▶ [What this task involves]:
In the data below, which lines hold "débiteur"? Copy every one.

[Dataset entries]
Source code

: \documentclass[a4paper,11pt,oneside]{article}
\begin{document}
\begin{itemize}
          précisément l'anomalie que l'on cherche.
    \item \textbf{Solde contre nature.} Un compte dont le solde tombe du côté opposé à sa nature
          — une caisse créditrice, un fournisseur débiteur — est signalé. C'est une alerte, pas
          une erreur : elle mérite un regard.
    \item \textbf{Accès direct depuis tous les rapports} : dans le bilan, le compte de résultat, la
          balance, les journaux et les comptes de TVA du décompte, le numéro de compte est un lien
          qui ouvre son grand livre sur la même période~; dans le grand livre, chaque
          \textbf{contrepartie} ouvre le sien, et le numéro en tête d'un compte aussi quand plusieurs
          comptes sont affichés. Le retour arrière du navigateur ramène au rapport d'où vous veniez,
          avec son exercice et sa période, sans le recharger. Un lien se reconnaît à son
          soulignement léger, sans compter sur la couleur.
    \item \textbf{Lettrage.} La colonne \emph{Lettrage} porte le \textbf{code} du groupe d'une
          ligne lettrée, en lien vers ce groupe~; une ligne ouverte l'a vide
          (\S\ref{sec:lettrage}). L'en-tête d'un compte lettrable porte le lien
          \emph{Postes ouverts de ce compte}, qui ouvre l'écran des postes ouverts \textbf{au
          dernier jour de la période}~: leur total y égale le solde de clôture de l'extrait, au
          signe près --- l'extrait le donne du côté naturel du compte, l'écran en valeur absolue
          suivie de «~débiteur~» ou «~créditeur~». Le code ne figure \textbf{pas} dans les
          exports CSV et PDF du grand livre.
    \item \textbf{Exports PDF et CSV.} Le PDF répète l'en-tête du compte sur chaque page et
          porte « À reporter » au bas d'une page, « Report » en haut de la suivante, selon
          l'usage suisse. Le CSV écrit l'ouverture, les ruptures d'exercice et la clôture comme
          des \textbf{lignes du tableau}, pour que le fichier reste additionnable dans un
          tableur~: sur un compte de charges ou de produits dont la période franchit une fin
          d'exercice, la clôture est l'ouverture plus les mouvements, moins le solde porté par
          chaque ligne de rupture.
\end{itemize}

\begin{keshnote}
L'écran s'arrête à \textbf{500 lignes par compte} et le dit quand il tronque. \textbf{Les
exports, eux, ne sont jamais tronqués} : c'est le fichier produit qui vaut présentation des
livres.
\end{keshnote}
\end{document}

▶ [Exercise output]:
          — une caisse créditrice, un fournisseur débiteur — est signalé. C'est une alerte, pas
          suivie de «~débiteur~» ou «~créditeur~». Le code ne figure \textbf{pas} dans les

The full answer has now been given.